Justiça Federal em Anápolis aplica entendimento do STF e confirma que aposentadoria de residente no exterior é isenta de IR
A decisão do Supremo Tribunal Federal, firmada no Tema 1.174, redefiniu a forma como o Imposto de Renda incide sobre aposentadorias pagas a brasileiros residentes no exterior. Essa mudança, portanto, orientou diretamente o julgamento de um caso analisado em 2025 pelo Juizado Especial Cível e Criminal Adjunto à 2ª Vara Federal de Anápolis (GO). Nesse contexto, a controvérsia envolveu a cobrança de IR sobre o benefício de uma mulher que vivia fora do país e recebia um salário mínimo, valor que já se encontra na faixa de isenção. A autora buscou na Justiça a declaração de inexigibilidade do tributo e a restituição dos valores descontados desde abril de 2020, o que levou o juiz responsável a aplicar integralmente a tese definida pelo Supremo.

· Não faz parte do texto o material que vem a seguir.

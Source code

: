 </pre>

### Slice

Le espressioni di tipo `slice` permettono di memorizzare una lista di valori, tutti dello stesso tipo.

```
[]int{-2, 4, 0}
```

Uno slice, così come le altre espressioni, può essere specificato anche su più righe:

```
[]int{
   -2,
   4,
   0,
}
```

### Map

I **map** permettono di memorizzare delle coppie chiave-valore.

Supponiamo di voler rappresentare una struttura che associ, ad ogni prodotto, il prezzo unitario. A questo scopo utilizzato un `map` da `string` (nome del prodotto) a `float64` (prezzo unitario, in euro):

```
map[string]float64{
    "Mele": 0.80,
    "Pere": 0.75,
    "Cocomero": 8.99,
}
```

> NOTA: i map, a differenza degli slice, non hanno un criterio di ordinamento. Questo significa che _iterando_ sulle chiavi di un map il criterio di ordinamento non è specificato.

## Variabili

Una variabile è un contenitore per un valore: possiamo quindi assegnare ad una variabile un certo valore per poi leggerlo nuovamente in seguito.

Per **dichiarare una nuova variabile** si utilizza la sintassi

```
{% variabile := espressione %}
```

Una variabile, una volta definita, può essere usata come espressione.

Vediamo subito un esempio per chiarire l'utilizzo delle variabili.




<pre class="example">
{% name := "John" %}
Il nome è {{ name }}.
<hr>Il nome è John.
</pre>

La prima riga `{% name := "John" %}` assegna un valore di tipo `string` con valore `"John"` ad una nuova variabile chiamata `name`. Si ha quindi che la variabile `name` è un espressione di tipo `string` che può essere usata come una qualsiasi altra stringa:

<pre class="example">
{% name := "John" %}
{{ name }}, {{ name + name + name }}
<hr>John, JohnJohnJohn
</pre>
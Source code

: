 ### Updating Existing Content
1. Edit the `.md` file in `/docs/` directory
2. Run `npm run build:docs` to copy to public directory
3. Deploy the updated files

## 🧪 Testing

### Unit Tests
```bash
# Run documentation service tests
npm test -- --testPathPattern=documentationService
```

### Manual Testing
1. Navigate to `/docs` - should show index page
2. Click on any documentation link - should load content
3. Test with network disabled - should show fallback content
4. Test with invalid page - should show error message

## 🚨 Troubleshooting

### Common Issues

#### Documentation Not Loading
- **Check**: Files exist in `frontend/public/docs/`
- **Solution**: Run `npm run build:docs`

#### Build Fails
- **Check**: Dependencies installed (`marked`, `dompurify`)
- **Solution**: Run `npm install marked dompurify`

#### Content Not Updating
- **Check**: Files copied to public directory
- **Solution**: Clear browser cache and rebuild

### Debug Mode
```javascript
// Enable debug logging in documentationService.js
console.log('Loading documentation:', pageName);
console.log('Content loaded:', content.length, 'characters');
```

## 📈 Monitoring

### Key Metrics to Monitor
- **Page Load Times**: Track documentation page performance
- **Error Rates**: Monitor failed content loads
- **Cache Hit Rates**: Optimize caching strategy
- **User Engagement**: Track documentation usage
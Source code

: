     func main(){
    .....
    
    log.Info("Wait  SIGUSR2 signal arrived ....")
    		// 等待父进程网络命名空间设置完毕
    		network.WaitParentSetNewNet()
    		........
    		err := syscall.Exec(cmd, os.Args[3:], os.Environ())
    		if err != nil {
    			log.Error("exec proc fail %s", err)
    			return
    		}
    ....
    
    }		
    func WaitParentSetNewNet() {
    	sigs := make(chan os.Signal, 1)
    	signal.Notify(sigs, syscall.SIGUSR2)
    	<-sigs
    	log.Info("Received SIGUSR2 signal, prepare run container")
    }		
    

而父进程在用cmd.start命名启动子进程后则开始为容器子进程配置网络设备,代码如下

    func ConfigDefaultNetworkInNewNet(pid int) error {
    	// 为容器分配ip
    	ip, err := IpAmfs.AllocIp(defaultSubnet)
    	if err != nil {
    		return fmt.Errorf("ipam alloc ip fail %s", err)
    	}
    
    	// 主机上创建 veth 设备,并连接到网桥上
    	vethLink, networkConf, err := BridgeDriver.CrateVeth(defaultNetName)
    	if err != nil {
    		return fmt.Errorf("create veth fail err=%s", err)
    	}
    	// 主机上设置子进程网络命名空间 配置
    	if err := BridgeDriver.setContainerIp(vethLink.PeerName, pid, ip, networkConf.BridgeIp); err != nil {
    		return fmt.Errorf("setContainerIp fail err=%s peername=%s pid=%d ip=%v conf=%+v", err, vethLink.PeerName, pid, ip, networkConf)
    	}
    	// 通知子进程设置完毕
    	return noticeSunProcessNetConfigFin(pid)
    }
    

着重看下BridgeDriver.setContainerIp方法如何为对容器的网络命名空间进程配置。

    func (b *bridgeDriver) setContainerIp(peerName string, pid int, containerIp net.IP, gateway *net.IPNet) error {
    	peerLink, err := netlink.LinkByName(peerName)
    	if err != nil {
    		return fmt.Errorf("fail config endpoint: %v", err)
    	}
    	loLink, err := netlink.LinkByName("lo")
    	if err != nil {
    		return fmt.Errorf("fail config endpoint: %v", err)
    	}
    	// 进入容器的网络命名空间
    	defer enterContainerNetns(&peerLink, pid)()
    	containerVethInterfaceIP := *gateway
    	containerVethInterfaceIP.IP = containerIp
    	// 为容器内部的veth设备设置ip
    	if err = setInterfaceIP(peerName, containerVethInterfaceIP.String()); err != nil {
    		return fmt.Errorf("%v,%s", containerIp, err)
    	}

Como surgiu o debate sobre a isenção do IR
O entendimento do STF, consolidado quando o Tribunal analisou o Tema 1.174, declarou inconstitucional a alíquota de 25% aplicada sobre aposentadorias e pensões de residentes no exterior. Essa definição, portanto, eliminou a base jurídica que sustentava a cobrança. Conectando o caso ao precedente, a mulher ingressou com ação contra a União pedindo reconhecimento da isenção e devolução dos valores retidos. A União, por sua vez, reconheceu parcialmente o pedido por causa da tese do STF, mas sustentou que a restituição deveria seguir a prescrição quinquenal, além de atualização pela taxa Selic, conforme sua argumentação no processo.
O que a autora solicitou e o que a União contestou
A autora apresentou extratos comprovando o recebimento de um salário mínimo, reforçando que já estaria isenta do pagamento de IR mesmo antes da decisão do STF. Assim, ela pediu a suspensão da retenção e a devolução dos valores pagos desde 2020. A União, embora reconhecesse a inconstitucionalidade da alíquota, apontou que eventual restituição deveria obedecer aos limites legais e aos critérios de atualização. Ainda, argumentou que parte dos valores estaria sujeita à prescrição.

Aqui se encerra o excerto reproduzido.